Rings of peace are formed by people holding hands in a circle around a place of worship. The idea was first brought to Toronto last year by Rabbi Yael Splansky of Holy Blossom Temple, who remembered seeing a photograph of Muslim people forming a ring of peace around a synagogue in Oslo that had been threatened. She contacted other Jewish leaders and suggested doing the same in Toronto.
Seven rings of peace were eventually formed by Jewish people and others who wanted to show their solidarity with the Muslim community. Rabbi Splansky was later asked to address the congregation at the Imdadul Islamic Centre. She was the first woman and the first Jew to be invited into the sanctuary where the men pray.
“I told them they were right to come to Canada and to know they would be protected and would have freedom of religion here,” said Rabbi Splansky. “That was a very meaningful day. We never forgot it and they never forgot it.”
When Osman Khan, general secretary of the Imdadul Islamic Centre, heard about the attack in Pittsburgh, he remembered the gesture from the Jewish community almost two years ago and what it meant to his community. So he and other Islamic leaders in the Greater Toronto Area helped organize the upcoming rings of peace around synagogues.

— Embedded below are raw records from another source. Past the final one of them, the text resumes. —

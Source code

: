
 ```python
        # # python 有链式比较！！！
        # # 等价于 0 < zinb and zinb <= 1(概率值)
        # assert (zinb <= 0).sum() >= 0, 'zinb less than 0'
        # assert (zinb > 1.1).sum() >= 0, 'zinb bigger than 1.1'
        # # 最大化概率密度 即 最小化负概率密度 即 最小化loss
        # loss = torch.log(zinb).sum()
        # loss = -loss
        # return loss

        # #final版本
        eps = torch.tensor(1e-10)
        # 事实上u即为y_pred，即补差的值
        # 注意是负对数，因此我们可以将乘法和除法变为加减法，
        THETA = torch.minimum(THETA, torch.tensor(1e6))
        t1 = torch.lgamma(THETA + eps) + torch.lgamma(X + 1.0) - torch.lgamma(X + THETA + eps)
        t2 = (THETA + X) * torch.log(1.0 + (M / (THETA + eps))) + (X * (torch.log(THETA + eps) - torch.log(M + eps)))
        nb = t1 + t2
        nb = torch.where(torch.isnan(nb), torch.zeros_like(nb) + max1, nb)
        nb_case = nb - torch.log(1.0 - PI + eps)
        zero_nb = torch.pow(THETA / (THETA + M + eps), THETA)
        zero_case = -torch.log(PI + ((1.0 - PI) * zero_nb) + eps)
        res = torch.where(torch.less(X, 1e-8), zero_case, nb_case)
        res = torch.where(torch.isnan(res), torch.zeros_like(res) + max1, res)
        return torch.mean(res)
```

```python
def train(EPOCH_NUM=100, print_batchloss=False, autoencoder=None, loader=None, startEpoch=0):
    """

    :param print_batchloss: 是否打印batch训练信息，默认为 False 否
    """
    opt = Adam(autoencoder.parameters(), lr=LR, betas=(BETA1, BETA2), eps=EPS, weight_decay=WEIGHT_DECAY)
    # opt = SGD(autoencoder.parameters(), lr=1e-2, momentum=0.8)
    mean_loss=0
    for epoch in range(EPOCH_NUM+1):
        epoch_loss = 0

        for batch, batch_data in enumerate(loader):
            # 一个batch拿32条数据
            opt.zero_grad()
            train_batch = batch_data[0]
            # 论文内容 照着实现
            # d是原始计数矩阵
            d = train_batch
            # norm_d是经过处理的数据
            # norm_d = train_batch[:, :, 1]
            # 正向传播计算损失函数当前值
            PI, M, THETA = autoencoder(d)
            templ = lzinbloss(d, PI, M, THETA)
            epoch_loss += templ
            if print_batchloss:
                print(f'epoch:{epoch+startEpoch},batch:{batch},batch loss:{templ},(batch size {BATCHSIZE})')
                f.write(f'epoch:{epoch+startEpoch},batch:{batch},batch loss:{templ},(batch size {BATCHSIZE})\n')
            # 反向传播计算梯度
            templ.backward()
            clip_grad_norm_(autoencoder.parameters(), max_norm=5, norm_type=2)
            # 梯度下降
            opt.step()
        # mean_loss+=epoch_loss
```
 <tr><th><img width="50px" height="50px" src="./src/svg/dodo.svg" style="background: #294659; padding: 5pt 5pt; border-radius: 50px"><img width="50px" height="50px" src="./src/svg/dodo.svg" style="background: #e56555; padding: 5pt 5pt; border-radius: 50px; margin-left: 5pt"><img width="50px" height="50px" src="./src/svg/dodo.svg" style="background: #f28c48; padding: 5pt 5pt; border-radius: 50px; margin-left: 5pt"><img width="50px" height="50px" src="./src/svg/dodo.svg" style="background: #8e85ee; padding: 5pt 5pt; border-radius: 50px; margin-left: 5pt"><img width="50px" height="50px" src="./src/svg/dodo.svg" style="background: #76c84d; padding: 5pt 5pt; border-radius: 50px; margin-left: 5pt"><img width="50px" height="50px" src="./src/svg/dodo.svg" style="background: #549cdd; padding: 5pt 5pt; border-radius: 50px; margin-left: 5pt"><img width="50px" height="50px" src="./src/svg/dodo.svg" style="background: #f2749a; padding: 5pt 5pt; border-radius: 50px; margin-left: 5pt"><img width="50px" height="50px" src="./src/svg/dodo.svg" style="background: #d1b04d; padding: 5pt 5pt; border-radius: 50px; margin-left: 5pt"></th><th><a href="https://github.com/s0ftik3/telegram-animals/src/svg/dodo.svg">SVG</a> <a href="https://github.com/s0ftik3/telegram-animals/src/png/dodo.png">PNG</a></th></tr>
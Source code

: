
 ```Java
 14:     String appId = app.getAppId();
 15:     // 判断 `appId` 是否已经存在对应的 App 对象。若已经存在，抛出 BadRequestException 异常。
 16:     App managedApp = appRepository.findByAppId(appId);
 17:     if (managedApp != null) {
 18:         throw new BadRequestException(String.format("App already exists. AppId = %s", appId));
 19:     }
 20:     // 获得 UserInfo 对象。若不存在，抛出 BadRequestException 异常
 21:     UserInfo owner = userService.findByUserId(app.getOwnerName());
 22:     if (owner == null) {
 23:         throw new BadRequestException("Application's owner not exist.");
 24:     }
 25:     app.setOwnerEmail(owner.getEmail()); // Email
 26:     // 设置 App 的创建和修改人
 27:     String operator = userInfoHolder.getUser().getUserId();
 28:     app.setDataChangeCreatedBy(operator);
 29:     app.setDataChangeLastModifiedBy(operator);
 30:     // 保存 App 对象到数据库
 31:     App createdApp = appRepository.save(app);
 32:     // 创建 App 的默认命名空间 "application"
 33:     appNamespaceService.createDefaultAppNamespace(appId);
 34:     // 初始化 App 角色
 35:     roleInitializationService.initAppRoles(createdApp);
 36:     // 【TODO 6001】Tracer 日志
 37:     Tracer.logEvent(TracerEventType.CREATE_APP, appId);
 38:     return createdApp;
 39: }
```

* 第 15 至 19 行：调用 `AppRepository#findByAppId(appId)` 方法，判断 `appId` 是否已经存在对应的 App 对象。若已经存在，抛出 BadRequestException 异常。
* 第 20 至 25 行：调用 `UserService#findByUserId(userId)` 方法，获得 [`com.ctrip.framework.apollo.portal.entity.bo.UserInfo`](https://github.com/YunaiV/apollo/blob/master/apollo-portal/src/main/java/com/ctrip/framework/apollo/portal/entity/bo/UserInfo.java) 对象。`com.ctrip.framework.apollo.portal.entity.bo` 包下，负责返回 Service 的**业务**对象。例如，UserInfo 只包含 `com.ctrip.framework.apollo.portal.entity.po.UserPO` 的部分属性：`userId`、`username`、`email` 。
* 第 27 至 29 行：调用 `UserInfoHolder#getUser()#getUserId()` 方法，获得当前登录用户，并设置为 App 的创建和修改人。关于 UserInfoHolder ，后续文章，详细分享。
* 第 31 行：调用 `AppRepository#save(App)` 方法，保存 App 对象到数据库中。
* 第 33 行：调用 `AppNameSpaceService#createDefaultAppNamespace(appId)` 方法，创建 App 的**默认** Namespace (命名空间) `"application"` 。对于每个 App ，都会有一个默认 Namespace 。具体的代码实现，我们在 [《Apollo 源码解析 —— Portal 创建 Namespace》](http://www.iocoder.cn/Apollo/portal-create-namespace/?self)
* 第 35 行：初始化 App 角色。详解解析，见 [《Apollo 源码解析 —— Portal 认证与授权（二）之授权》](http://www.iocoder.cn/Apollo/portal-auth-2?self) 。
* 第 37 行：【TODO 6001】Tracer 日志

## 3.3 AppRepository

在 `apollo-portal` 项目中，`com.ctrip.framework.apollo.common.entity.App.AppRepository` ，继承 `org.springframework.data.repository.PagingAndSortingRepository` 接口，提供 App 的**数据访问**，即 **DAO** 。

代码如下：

“We are people of faith. We came from one lineage. We have to answer our creator on our actions to our fellow human beings. We may have different beliefs, but we are brothers and sisters unto each other,” said Khan. “There are Christians and atheists who will be joining us, because they believe in standing in solidarity with what has happened in the States. The senseless killing at the Tree of Life synagogue resonated with every human being.”
As of this writing, rings of peace are planned to circle at least five synagogues this Shabbat – Holy Blossom, Beth Tzedec, Solel, City Shul and Temple Har Zion – with as many as six more in the works.
Khan said that extra focus will be paid to Holy Blossom, because one of the women killed in Pittsburgh, Joyce Fienberg, was married there and many of her cousins are still members. He also highlighted the relationship between Holy Blossom and the Imdadul Islamic Centre.
“Every year, rabbis and members of the Holy Blossom Temple bring their busloads of children to the Imdadul Centre to learn about the close relationships between our two faiths … and to build a camaraderie between their children and our children,” he said.
As the rabbi of a congregation that was especially affected by the massacre, Rabbi Splansky welcomes the show of solidarity from the Muslim community and anyone else who wants to join them.
“It reinforces what we know is true: that most people are good and most people are kind and most people are empathetic and compassionate and are willing to give of their precious time to express what is good and just. We know that’s true,” she said. “The hard part is that it just takes one hateful person to do a lot of damage. But this Shabbat, I believe we’re going to see … that people are good. That’s the basic message. It’s to try to restore our faith in one another.”
Rabbi Splansky also stressed that every message of solidarity is meaningful.
“They do help when otherwise we might be fearful and bent by our grief,” she said. “This kindness is our best comfort and our best response to last week’s hateful attack.”